### RECORDS FOR THIS EXERCISE

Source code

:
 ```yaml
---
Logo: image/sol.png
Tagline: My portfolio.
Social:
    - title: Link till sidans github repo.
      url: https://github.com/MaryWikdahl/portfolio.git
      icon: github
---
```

######

REQUIRED ACTION: Each line of the listing is to be repeated without alteration.

RESPONSE BOX:
Source code

:
 ```yaml
---
Logo: image/sol.png
Tagline: My portfolio.
Social:
    - title: Link till sidans github repo.
      url: https://github.com/MaryWikdahl/portfolio.git
      icon: github
---
```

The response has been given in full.